TM4/TM3: This ratio distinguished vegetation, water and croplands. It has enhanced forests, barren lands. Because forests or vegetation exhibits higher reflectance in near IR region (0.76 -0.90u m) and strong absorption in red region (0.63-0.69u m) region. This ratio uniquely defines the distribution of vegetation. The lighter the tone, the greater the amount of vegetation present.
TM5/TM7: This ratio separated land and water uniquely. Since soils exhibit strong absorption in the band 7 (2.08 -2.35u m) and high reflectance in band 5 (1.55 – 1.75u m), soil has been enhanced in this ratio. Land has appeared as lighter tone and water appeared as dark tone.
TM2/TM3: this ratio has distinguished croplands, barren lands sharply. But it hasn’t separated croplands, forests and water body. Both forests and water body has appeared as lighter tone and barren land appeared has dark tone. It did not enhance urban area. Chlorophyll has strong reflectance in the band 2 (0.52 -0.60u m) region and strong absorption in the band 3(0.63 -0.69u m) region, vegetation has appeared as higher tone.
TM3/TM2: This ratio has separated forests and croplands. Because band 3 (0.63-0.69m m) is the red chlorophyll absorption band of healthy green vegetation and band 2 (0.52-0.69m m) is the reflectance band from leaf surfaces.
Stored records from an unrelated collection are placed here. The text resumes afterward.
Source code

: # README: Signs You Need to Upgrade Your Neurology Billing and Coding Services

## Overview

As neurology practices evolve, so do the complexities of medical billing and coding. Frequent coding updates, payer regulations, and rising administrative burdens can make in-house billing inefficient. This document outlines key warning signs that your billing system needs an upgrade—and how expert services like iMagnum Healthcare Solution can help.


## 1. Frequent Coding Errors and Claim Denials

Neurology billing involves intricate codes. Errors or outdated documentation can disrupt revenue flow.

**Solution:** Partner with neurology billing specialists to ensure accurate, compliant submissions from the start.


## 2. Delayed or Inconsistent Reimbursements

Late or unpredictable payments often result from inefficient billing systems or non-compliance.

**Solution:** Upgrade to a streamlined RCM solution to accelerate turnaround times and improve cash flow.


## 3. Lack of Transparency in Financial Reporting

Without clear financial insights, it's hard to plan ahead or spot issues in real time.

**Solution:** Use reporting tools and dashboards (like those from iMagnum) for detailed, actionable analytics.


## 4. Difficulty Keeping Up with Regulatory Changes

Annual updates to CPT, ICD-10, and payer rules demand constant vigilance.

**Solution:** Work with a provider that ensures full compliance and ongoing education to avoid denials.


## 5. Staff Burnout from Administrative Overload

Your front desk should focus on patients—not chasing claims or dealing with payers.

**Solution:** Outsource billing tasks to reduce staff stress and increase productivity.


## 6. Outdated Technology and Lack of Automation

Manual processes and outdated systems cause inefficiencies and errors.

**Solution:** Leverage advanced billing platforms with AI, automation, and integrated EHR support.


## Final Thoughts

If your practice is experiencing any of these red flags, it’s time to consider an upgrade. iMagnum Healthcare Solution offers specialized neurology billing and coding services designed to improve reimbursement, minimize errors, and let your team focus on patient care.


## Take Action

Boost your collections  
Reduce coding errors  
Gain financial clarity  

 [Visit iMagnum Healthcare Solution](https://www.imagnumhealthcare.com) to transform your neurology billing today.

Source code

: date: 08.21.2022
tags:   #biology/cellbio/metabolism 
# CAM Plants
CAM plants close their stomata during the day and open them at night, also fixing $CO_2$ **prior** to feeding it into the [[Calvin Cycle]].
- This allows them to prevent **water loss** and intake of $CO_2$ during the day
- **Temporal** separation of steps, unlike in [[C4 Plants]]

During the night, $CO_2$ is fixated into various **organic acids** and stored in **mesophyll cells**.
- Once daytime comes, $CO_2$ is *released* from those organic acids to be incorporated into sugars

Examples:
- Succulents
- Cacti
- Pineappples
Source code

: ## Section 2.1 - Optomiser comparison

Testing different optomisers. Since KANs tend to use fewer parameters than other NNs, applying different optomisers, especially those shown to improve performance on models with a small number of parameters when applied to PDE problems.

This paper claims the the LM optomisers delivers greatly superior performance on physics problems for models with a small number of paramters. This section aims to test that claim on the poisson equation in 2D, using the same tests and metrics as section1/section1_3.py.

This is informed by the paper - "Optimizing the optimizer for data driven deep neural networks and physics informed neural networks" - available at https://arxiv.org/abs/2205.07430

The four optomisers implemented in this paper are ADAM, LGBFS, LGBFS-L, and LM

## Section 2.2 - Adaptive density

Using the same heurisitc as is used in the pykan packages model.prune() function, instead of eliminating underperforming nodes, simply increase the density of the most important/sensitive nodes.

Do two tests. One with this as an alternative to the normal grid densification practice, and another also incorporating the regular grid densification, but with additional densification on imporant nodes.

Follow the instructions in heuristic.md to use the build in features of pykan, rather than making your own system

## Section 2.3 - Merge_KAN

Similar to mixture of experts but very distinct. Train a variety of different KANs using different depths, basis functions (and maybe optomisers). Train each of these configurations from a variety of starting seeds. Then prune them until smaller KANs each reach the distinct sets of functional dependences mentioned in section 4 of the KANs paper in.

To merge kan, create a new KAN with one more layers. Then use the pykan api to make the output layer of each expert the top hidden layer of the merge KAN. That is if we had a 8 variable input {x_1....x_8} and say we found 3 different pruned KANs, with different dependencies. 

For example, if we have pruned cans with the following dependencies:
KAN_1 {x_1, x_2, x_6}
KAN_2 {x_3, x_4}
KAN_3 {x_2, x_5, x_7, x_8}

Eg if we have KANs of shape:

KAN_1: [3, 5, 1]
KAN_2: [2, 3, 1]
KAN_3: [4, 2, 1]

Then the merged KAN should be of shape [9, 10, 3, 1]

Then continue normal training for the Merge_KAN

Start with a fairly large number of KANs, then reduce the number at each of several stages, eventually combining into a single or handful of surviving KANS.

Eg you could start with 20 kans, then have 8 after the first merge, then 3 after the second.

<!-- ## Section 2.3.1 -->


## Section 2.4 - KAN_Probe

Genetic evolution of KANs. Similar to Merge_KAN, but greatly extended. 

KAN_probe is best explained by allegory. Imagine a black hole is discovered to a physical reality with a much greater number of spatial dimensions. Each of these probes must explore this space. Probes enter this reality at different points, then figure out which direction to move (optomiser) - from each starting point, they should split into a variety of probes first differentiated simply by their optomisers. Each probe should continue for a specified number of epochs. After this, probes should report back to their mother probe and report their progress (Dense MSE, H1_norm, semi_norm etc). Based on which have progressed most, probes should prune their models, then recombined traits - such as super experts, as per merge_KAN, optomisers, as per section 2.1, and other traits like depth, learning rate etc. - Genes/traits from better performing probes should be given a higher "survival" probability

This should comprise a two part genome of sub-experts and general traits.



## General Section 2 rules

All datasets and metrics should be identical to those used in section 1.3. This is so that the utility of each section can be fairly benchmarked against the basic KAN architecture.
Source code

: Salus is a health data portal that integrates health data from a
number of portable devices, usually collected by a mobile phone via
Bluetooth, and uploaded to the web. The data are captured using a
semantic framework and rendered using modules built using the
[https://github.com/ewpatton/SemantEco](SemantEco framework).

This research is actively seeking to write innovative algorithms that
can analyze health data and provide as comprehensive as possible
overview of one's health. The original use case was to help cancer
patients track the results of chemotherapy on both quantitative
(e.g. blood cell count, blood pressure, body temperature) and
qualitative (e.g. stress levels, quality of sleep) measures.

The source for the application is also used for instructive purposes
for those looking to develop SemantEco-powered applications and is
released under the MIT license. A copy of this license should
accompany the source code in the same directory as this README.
This ratio can be useful to discriminate broad classes of vegetation. Croplands have appeared as lighter (brighter) tone and forests appeared as dark tone.
TM4/TM5: It enhances the water body, vegetation and presence of moisture content in the croplands. Water body has appeared as dark tone and vegetation as lighter tone. Because water is a strong absorber in near IR region( band4) and higher reflectance in band 5 region. It can be useful for discriminating water bodies from land.
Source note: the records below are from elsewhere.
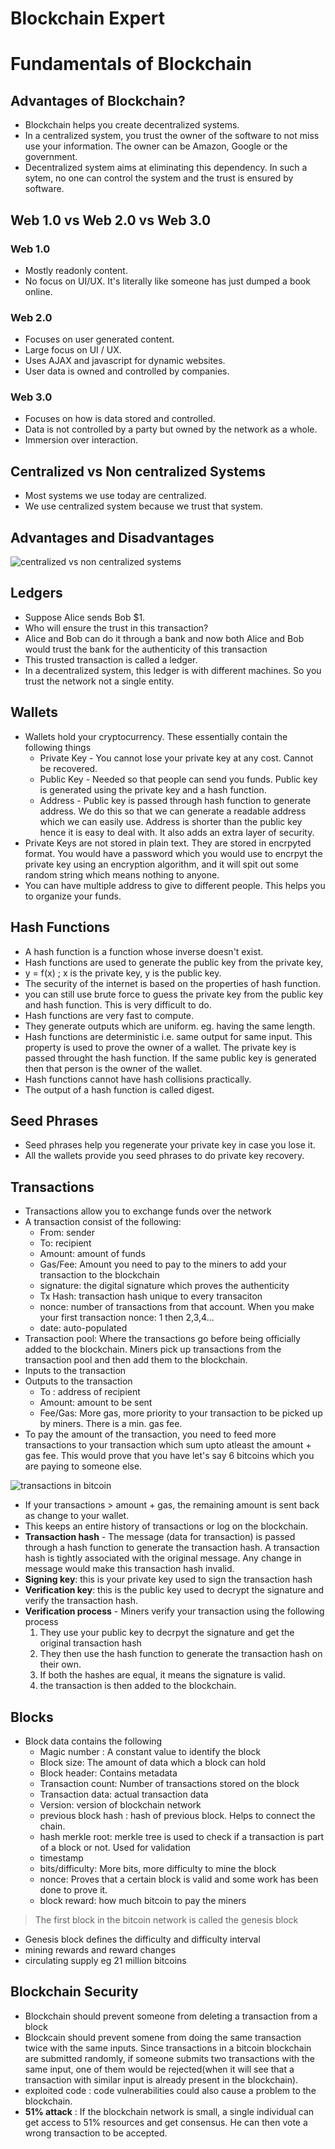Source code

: # Blockchain Expert

# Fundamentals of Blockchain

## Advantages of Blockchain?

- Blockchain helps you create decentralized systems. 
- In a centralized system, you trust the owner of the software to not miss use your information. The owner can be Amazon, Google or the government.
- Decentralized system aims at eliminating this dependency. In such a sytem, no one can control the system and the trust is ensured by software.

## Web 1.0 vs Web 2.0 vs Web 3.0

### Web 1.0
- Mostly readonly content.
- No focus on UI/UX. It's literally like someone has just dumped a book online.

### Web 2.0
- Focuses on user generated content.
- Large focus on UI / UX.
- Uses AJAX and javascript for dynamic websites.
- User data is owned and controlled by companies.

### Web 3.0
- Focuses on how is data stored and controlled.
- Data is not controlled by a party but owned by the network as a whole.
- Immersion over interaction.

## Centralized vs Non centralized Systems
- Most systems we use today are centralized.
- We use centralized system because we trust that system.

## Advantages and Disadvantages

![centralized vs non centralized systems](2022-12-04-11-37-06.png)

## Ledgers

- Suppose Alice sends Bob $1.
- Who will ensure the trust in this transaction?
- Alice and Bob can do it through a bank and now both Alice and Bob would trust the bank for the authenticity of this transaction
- This trusted transaction is called a ledger. 
- In a decentralized system, this ledger is with different machines. So you trust the network not a single entity.

## Wallets

- Wallets hold your cryptocurrency. These essentially contain the following things
    - Private Key - You cannot lose your private key at any cost. Cannot be recovered.
    - Public Key - Needed so that people can send you funds. Public key is generated using the private key and a hash function.
    - Address - Public key is passed through hash function to generate address. We do this so that we can generate a readable address which we can easily use. Address is shorter than the public key hence it is easy to deal with. It also adds an extra layer of security.
- Private Keys are not stored in plain text. They are stored in encrpyted format. You would have a password which you would use to encrpyt the private key using an encryption algorithm, and it will spit out some random string which means nothing to anyone.
- You can have multiple address to give to different people. This helps you to organize your funds.

## Hash Functions

- A hash function is a function whose inverse doesn't exist.
- Hash functions are used to generate the public key from the private key,
- y = f(x) ; x is the private key, y is the public key.
- The security of the internet is based on the properties of hash function.
- you can still use brute force to guess the private key from the public key and hash function. This is very difficult to do.
- Hash functions are very fast to compute.
- They generate outputs which are uniform. eg. having the same length.
- Hash functions are deterministic i.e. same output for same input. This property is used to prove the owner of a wallet. The private key is passed throught the hash function. If the same public key is generated then that person is the owner of the wallet.
- Hash functions cannot have hash collisions practically.
- The output of a hash function is called digest.

## Seed Phrases

- Seed phrases help you regenerate your private key in case you lose it.
- All the wallets provide you seed phrases to do private key recovery.

## Transactions

- Transactions allow you to exchange funds over the network
- A transaction consist of the following:
    - From: sender
    - To: recipient
    - Amount: amount of funds
    - Gas/Fee: Amount you need to pay to the miners to add your transaction to the blockchain
    - signature: the digital signature which proves the authenticity 
    - Tx Hash: transaction hash unique to every transaciton
    - nonce: number of transactions from that account. When you make your first transaction nonce: 1 then 2,3,4...
    - date: auto-populated
- Transaction pool: Where the transactions go before being officially added to the blockchain. Miners pick up transactions from the transaction pool and then add them to the blockchain.
- Inputs to the transaction
- Outputs to the transaction
    - To : address of recipient
    - Amount: amount to be sent
    - Fee/Gas: More gas, more priority to your transaction to be picked up by miners. There is a min. gas fee.
- To pay the amount of the transaction, you need to feed more transactions to your transaction which sum upto atleast the amount + gas fee. This would prove that you have let's say 6 bitcoins which you are paying to someone else.

![transactions in bitcoin](2022-12-04-14-32-28.png)
- If your transactions > amount + gas, the remaining amount is sent back as change to your wallet.
- This keeps an entire history of transactions or log on the blockchain.
- **Transaction hash** - The message (data for transaction) is passed through a hash function to generate the transaction hash. A transaction hash is tightly associated with the original message. Any change in message would make this transaction hash invalid.
- **Signing key**: this is your private key used to sign the transaction hash
- **Verification key**: this is the public key used to decrypt the signature and verify the transaction hash.
- **Verification process** - Miners verify your transaction using the following process
    1. They use your public key to decrpyt the signature and get the original transaction hash
    2. They then use the hash function to generate the transaction hash on their own.
    3. If both the hashes are equal, it means the signature is valid.
    4. the transaction is then added to the blockchain.

## Blocks

- Block data contains the following 
    - Magic number : A constant value to identify the block
    - Block size: The amount of data which a block can hold
    - Block header: Contains metadata
    - Transaction count: Number of transactions stored on the block
    - Transaction data: actual transaction data
    - Version: version of blockchain network
    - previous block hash : hash of previous block. Helps to connect the chain.
    - hash merkle root: merkle tree is used to check if a transaction is part of a block or not. Used for validation
    - timestamp
    - bits/difficulty: More bits, more difficulty to mine the block
    - nonce: Proves that a certain block is valid and some work has been done to prove it.
    - block reward: how much bitcoin to pay the miners

> The first block in the bitcoin network is called the genesis block

- Genesis block defines the difficulty and difficulty interval
- mining rewards and reward changes
- circulating supply eg 21 million bitcoins

## Blockchain Security

- Blockchain should prevent someone from deleting a transaction from a block
- Blockcain should prevent somene from doing the same transaction twice with the same inputs. Since transactions in a bitcoin blockchain are submitted randomly, if someone submits two transactions with the same input, one of them would be rejected(when it will see that a transaction with similar input is already present in the blockchain).
- exploited code : code vulnerabilities could also cause a problem to the blockchain.
- **51% attack** : If the blockchain network is small, a single individual can get access to 51% resources and get consensus. He can then vote a wrong transaction to be accepted.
TM5/TM4: It has separated water body from forest, barren lands and vegetation. In this ratio water has appeared as dark tone and forest, barren lands, bare croplands all have exhibited brighter tone.
TM5/TM7: It has separated water body from lands (soils). It has also enhanced presence of moisture in croplands. All water bodies appeared as dark tone. Both band 5 and band 7 are sensitive to moisture content variation in soils and vegetation. This ratio is useful for crop-drought studies and plant vigor investigations.
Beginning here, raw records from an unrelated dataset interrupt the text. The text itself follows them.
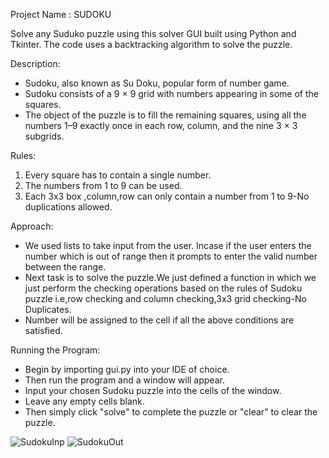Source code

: Project Name : SUDOKU

Solve any Suduko puzzle using this solver GUI built using Python and Tkinter.
The code uses a backtracking algorithm to solve the puzzle.

Description:

- Sudoku, also known as Su Doku, popular form of number game.
- Sudoku consists of a 9 × 9 grid with numbers appearing in some of the squares. 
- The object of the puzzle is to fill the remaining squares, using all the numbers 1–9 exactly once in each row, column, and the nine 3 × 3 subgrids.

Rules:

1. Every square has to contain a single number.
2. The numbers from 1 to 9 can be used.
3. Each 3x3 box ,column,row can only contain a number from 1 to 9-No duplications allowed.

Approach:

- We used lists to take input from the user. Incase if the user enters the number which is out of range then it prompts to enter the valid number between the range.
- Next task is to solve the puzzle.We just defined a function in which we just perform the checking operations based on the rules of Sudoku puzzle i.e,row checking and column checking,3x3 grid checking-No Duplicates.
- Number will be assigned to the cell if all the above conditions are satisfied.

Running the Program:

- Begin by importing gui.py into your IDE of choice. 
- Then run the program and a window will appear.
- Input your chosen Sudoku puzzle into the cells of the window. 
- Leave any empty cells blank. 
- Then simply click "solve" to complete the puzzle or "clear" to clear the puzzle.

![SudokuInp](https://user-images.githubusercontent.com/93469490/163670462-a7d4571b-a3d6-48f2-8e48-5bf145e3e9fe.png)
![SudokuOut](https://user-images.githubusercontent.com/93469490/163670469-d8f4e8c3-f3d8-4da4-ae71-1bc2df2ab7be.png)
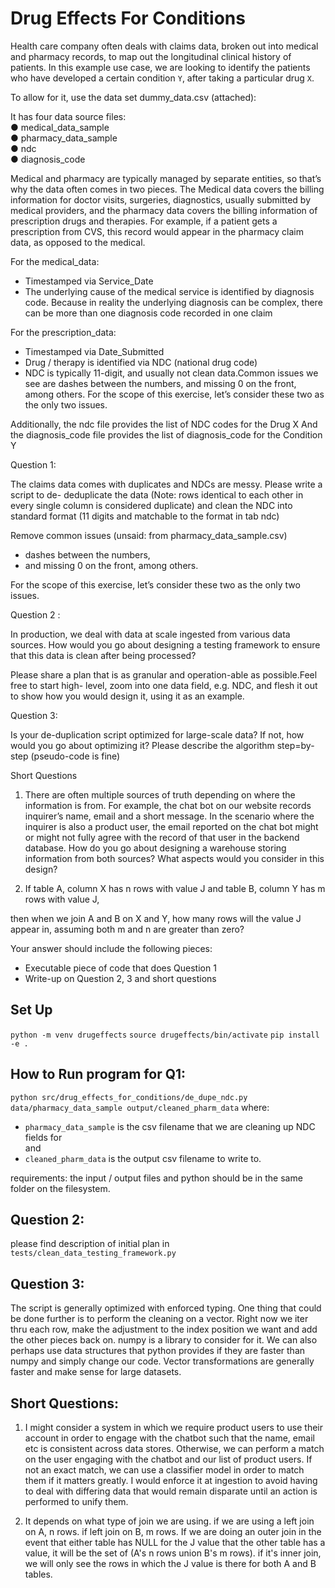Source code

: # Drug Effects For Conditions  
  
Health care company often deals with claims data, broken out into medical and pharmacy records,
to map out the longitudinal clinical history of patients. In this example use case, we are looking to identify the patients who have developed a certain condition `Y`, after taking a particular drug `X`. 

To allow for it, use the data set dummy_data.csv (attached):  
  
It has four data source files:  
● medical_data_sample  
● pharmacy_data_sample   
● ndc  
● diagnosis_code  
  
Medical and pharmacy are typically managed by separate entities, so that’s why the data often
comes in two pieces. The Medical data covers the billing information for doctor visits, surgeries, diagnostics, usually submitted by medical providers, and the pharmacy data covers the billing information of prescription drugs and therapies. For example, if a patient gets a prescription from CVS, this record would appear in the pharmacy claim data, as opposed to the medical.

For the medical_data:
- Timestamped via Service_Date
- The underlying cause of the medical service is identified by diagnosis code. Because in reality
the underlying diagnosis can be complex, there can be more than one diagnosis code recorded
in one claim

For the prescription_data:
- Timestamped via Date_Submitted
- Drug / therapy is identified via NDC (national drug code)
- NDC is typically 11-digit, and usually not clean data.Common issues we see are dashes
between the numbers, and missing 0 on the front, among others. For the scope of this
exercise, let’s consider these two as the only two issues.

Additionally, the ndc file provides the list of NDC codes for the Drug X
And the diagnosis_code file provides the list of diagnosis_code for the Condition Y

Question 1:

The claims data comes with duplicates and NDCs are messy. Please write a script to de-
deduplicate the data (Note: rows identical to each other in every single column is considered duplicate) and clean the NDC into standard format (11 digits and matchable to the format in tab ndc)

Remove common issues (unsaid: from pharmacy_data_sample.csv)
 - dashes between the numbers, 
 - and missing 0 on the front, among others. 

For the scope of this exercise, let’s consider these two as the only two issues.

Question 2 :

In production, we deal with data at scale ingested from various data sources. How would you go
about designing a testing framework to ensure that this data is clean after being processed?

Please share a plan that is as granular and operation-able as possible.Feel free to start high-
level, zoom into one data field, e.g. NDC, and flesh it out to show how you would design it, using it as an example.

Question 3:

Is your de-duplication script optimized for large-scale data? If not, how would you go about
optimizing it? Please describe the algorithm step=by-step (pseudo-code is fine)

Short Questions

1. There are often multiple sources of truth depending on where the information is from. For
example, the chat bot on our website records inquirer’s name, email and a short message.
In the scenario where the inquirer is also a product user, the email reported on the chat bot
might or might not fully agree with the record of that user in the backend database. How do
you go about designing a warehouse storing information from both sources? What aspects
would you consider in this design?

2. If table A, column X has n rows with value J 
and 
table B, column Y has m rows with value J,

then when we join A and B on X and Y, how many rows will the value J appear in, assuming
both m and n are greater than zero?

Your answer should include the following pieces:
- Executable piece of code that does Question 1
- Write-up on Question 2, 3 and short questions

## Set Up
`python -m venv drugeffects`
`source drugeffects/bin/activate`
`pip install -e .`
  
## How to Run program for Q1:
`python src/drug_effects_for_conditions/de_dupe_ndc.py data/pharmacy_data_sample output/cleaned_pharm_data` where:
- `pharmacy_data_sample` is the csv filename that we are cleaning up NDC fields for  
and  
- `cleaned_pharm_data` is the output csv filename to write to.  
  
requirements: the input / output files and python should be in the same folder on the filesystem.
  
## Question 2:  
please find description of initial plan in `tests/clean_data_testing_framework.py`  
  
## Question 3:  
The script is generally optimized with enforced typing. One thing that could be done further is to perform the cleaning on a vector. Right now we iter thru each row, make the adjustment to the index position we want and add the other pieces back on. numpy is a library to consider for it. We can also perhaps use data structures that python provides if they are faster than numpy and simply change our code. Vector transformations are generally faster and make sense for large datasets.  
  
## Short Questions:  
1. I might consider a system in which we require product users to use their account in order to engage with the chatbot such that the name, email etc is consistent across data stores. Otherwise, we can perform a match on the user engaging with the chatbot and our list of product users. If not an exact match, we can use a classifier model in order to match them if it matters greatly. I would enforce it at ingestion to avoid having to deal with differing data that would remain disparate until an action is performed to unify them.  
  
2. It depends on what type of join we are using. if we are using a left join on A, n rows. if left join on B, m rows.
If we are doing an outer join in the event that either table has NULL for the J value that the other table has a value, it will be the set of (A's n rows union B's m rows). if it's inner join, we will only see the rows in which the J value is there for both A and B tables.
TM3/TM5: This ratio enhances barren lands, highways, street patterns within the urban areas and urban built-up or cemented areas. It could not enhance the clear water but it enhanced turbid water. This ratio is useful for observing differences in water turbidity. Barren lands, highways, urban and built-up areas have appeared as lighter tone and forests, water body and croplands appeared as dark tone.
TM7/TM2: This ratio has separated forests and croplands. But it could not separated forests from water body; both features have appeared as dark tone. It enhances highways, urban and built-up areas and croplands and all of them have appeared as lighter tone.”